Marina Tyquiengco conducted this interview with Wilson via email in April 2016, after meeting the artist while reviewing the exhibition, Contemporary Native Photographers and the Edward Curtis Legacy for First American Art Magazine, in which Wilson’s work was included.

Marina Tyquiengco: What does your creative practice look like? How do start or conceptualize a photo series?
Will Wilson: With AIR, it was about a deadline—a show at the Heard Museum in Phoenix in 2004-2005. I knew that I had a great opportunity to create work that would make an impact, so I kept my AIR protagonist costume and gear in my car, I wanted to be ready if the occasion to create presented itself. I was also in the middle of a very large public art project, the Barrio Anita Mural Project in Tucson, AZ (www.hzgstudio.org). This project enabled me to build an amazing studio in a decommissioned fire station. We created a state of the art digital printing lab and a wood and metal fabrication shop. It was an important moment when ideas and resources enabled the manifestation of indigenous knowledge and imagination.

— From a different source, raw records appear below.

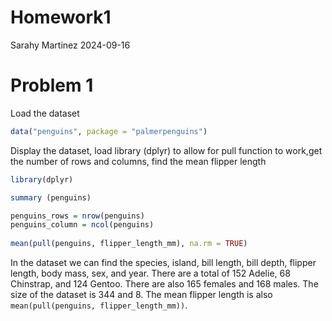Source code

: Homework1
================
Sarahy Martinez
2024-09-16

# Problem 1

Load the dataset

``` r
data("penguins", package = "palmerpenguins")
```

Display the dataset, load library (dplyr) to allow for pull function to
work,get the number of rows and columns, find the mean flipper length

``` r
library(dplyr)

summary (penguins)

penguins_rows = nrow(penguins)
penguins_column = ncol(penguins)
 
mean(pull(penguins, flipper_length_mm), na.rm = TRUE)
```

In the dataset we can find the species, island, bill length, bill depth,
flipper length, body mass, sex, and year. There are a total of 152
Adelie, 68 Chinstrap, and 124 Gentoo. There are also 165 females and 168
males. The size of the dataset is 344 and 8. The mean flipper length is
also `mean(pull(penguins, flipper_length_mm))`.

I grew up with the 1970’s post-apocalyptic films, Omega Man, Planet of the Apes, etc, while commuting between Tuba City, AZ and San Francisco, CA. This became source material for an investigation of environmental degradation and development gone awry. Contextualizing this problem through the lens of a post-apocalyptic Diné protagonist set against the Cinescopic landscape of the American Southwest and Dinetah simply made sense. I was also thinking about strategies of public address that could reference cultural and environmental genocide in a manner that granted access to a wide audience. What better place to set a post-apocalyptic narrative than the beautifully empty Western landscape of the rez? A future/past space inhabited by a solitary Indian man with a gas mask is the perfect setting in which to raise questions of sentinel populations struggling to respond to catastrophe. I think that these images are also a response to the empty landscapes of the 19th century Western Survey expeditions.
In terms of process, I think that I aggregate ideas and do research and then when the time is right I start to make the work with a kind of tenacious zeal that comes from the understanding that working with materials often unlocks knowledge (material knowledge) I wouldn’t normally have access to. Through material investigation I reveal connections that are usually invisible.
MT: Do questions of time impact your artistic process? If so how do you think about time?
WW: So much so. Indian time is coming. A clock without hands. Temporality understood through the lens of Indigenous Visuality, whereby vast expanses bear witness to the reconciliation of a Western space/time divide. Photography for me is about time travel, plain and simple. Its ability to indexically register the world before it arrests time and turns space into a transient narrative object that can be altered, manipulated, and transformed.
MT: Your photography practice incorporates very new technology such as animation combined with classic photographic techniques like tintype. What does the capability to merge these technical temporalities mean to your broader practice?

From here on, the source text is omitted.